A few things jump out.

V4-Pro-Max sets a new state of the art for open models on SimpleQA-Verified with 57.9%, a 20 point jump over the best previous open model. It wins outright on LiveCodeBench (93.5%), Codeforces rating (3,206), Apex Shortlist (90.2%), and Toolathlon (51.8%). On Codeforces in particular, 3,206 puts the model at 23rd among human competitors, which is the first time an open model has matched a closed frontier model on competitive programming.

The gap to proprietary frontier models has narrowed but not closed. Gemini 3.1 Pro still leads on general knowledge (MMLU-Pro, SimpleQA, GPQA Diamond, HLE, Chinese-SimpleQA), GPT-5.4 leads on agentic coding (Terminal Bench 2.0 at 75.1% vs V4-Pro at 67.9%), and Claude Opus 4.6 leads on long-context retrieval (MRCR 1M at 92.9% vs 83.5%) and on the GDPval Elo ranking for economically valuable work.

DeepSeek describes this positioning directly in the paper: V4-Pro-Max is “marginally short of GPT-5.4 and Gemini-3.1-Pro” on reasoning, placing it about three to six months behind the frontier. For an open-weight model available for free download, that is a meaningful shift from where R1 left things a year ago.

How V4-Pro-Max Compares to Opus 4.6, GPT-5.4, Gemini 3.1 Pro

Reading across the benchmark table, three patterns stand out.

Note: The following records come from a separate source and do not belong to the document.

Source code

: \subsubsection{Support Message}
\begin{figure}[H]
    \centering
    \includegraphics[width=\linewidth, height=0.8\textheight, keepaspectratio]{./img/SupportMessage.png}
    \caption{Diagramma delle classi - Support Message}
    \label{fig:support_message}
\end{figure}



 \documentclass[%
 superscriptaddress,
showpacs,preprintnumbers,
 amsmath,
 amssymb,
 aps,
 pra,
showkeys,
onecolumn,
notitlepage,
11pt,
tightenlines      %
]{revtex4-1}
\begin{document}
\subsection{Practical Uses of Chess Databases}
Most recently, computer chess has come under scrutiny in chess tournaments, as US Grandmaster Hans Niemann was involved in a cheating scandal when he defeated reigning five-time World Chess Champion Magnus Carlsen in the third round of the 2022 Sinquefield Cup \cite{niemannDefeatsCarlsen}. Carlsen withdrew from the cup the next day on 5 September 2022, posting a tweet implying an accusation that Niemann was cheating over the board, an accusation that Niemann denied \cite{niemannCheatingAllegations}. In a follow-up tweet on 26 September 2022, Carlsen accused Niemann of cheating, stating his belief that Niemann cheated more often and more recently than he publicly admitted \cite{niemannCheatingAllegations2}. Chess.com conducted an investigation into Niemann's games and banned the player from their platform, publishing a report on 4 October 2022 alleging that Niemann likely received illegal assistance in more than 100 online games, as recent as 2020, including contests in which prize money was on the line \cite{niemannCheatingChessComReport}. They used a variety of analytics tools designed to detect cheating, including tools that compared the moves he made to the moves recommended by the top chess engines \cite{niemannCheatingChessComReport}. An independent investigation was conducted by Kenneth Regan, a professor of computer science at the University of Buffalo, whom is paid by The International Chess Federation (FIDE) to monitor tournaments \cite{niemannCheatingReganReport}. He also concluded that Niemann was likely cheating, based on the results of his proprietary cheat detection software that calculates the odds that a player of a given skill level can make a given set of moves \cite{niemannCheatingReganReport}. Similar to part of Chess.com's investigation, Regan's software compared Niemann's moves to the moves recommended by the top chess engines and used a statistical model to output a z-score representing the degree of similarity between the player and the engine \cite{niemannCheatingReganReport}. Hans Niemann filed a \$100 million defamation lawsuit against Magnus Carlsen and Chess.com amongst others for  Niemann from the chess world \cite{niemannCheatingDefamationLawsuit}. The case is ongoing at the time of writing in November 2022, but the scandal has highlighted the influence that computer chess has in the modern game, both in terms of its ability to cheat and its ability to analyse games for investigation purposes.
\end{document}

Against Claude Opus 4.6, V4-Pro-Max wins on LiveCodeBench (93.5 vs 88.8), Codeforces (3,206 vs untested), IMOAnswerBench (89.8 vs 75.3), Apex Shortlist (90.2 vs 85.9), and Toolathlon (51.8 vs 47.2). Opus leads on knowledge (MMLU-Pro, GPQA Diamond, HLE), long-context retrieval on MRCR and CorpusQA, SWE Multilingual, and GDPval-AA. The read is that V4 is the stronger picker for competitive programming and tool use, while Opus 4.6 is still the stronger picker for knowledge work and very long documents. Note that Anthropic has since released Opus 4.7 and the restricted Claude Mythos Preview, both of which sit above Opus 4.6 on these benchmarks.

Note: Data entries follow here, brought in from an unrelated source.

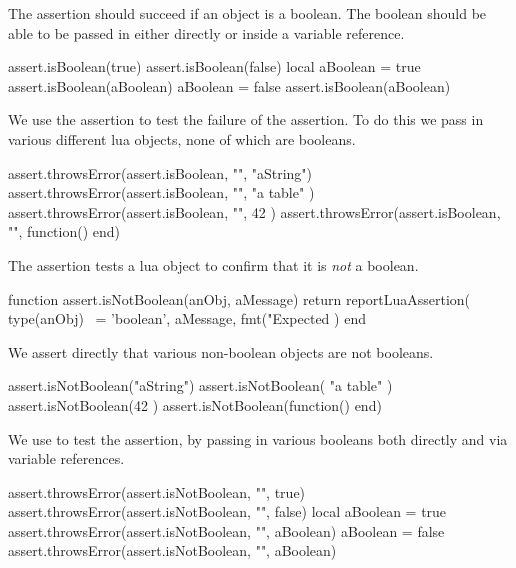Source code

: 
The  assertion should succeed if an object is a 
boolean. The boolean should be able to be passed in either directly or 
inside a variable reference. 

\startLuaTest
  assert.isBoolean(true)
  assert.isBoolean(false)
  local aBoolean = true
  assert.isBoolean(aBoolean)
  aBoolean = false
  assert.isBoolean(aBoolean)
\stopLuaTest
\stopTestCase


We use the  assertion to test the failure of the 
 assertion. To do this we pass in various different 
lua objects, none of which are booleans. 

\startLuaTest
  assert.throwsError(assert.isBoolean, "", "aString")
  assert.throwsError(assert.isBoolean, "", { "a table" })
  assert.throwsError(assert.isBoolean, "", 42 )
  assert.throwsError(assert.isBoolean, "", function() end)
\stopLuaTest
\stopTestCase

\stopTestSuite


The  assertion tests a lua object to confirm 
that it is \emph{not} a boolean. 

\startLuaCode
function assert.isNotBoolean(anObj, aMessage)
  return reportLuaAssertion(
    type(anObj) ~= 'boolean',
    aMessage,
    fmt("Expected %
  )
end
\stopLuaCode


We assert directly that various non-boolean objects are not booleans. 

\startLuaTest
  assert.isNotBoolean("aString")
  assert.isNotBoolean({ "a table" })
  assert.isNotBoolean(42 )
  assert.isNotBoolean(function() end)
\stopLuaTest
\stopTestCase


We use  to test the  
assertion, by passing in various booleans both directly and via variable 
references. 

\startLuaTest
  assert.throwsError(assert.isNotBoolean, "", true)
  assert.throwsError(assert.isNotBoolean, "", false)
  local aBoolean = true
  assert.throwsError(assert.isNotBoolean, "", aBoolean)
  aBoolean = false
  assert.throwsError(assert.isNotBoolean, "", aBoolean)
\stopLuaTest
\stopTestCase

Against GPT-5.4, V4-Pro-Max edges ahead on LiveCodeBench, Codeforces, Apex Shortlist, MCPAtlas, and Toolathlon. GPT-5.4 wins HMMT, Apex, GDPval-AA, and Terminal Bench 2.0 by a wide margin (75.1 vs 67.9). OpenAI has since released GPT-5.5 at 82.7% on Terminal Bench 2.0, which re-opens the gap on agentic coding.

Against Gemini 3.1 Pro, V4-Pro-Max wins LiveCodeBench, Codeforces, IMOAnswerBench, Apex Shortlist, CorpusQA 1M, and Toolathlon, and nearly ties on most others. Gemini holds its clearest advantages on general world knowledge (SimpleQA-Verified 75.6, MMLU-Pro 91.0, GPQA Diamond 94.3).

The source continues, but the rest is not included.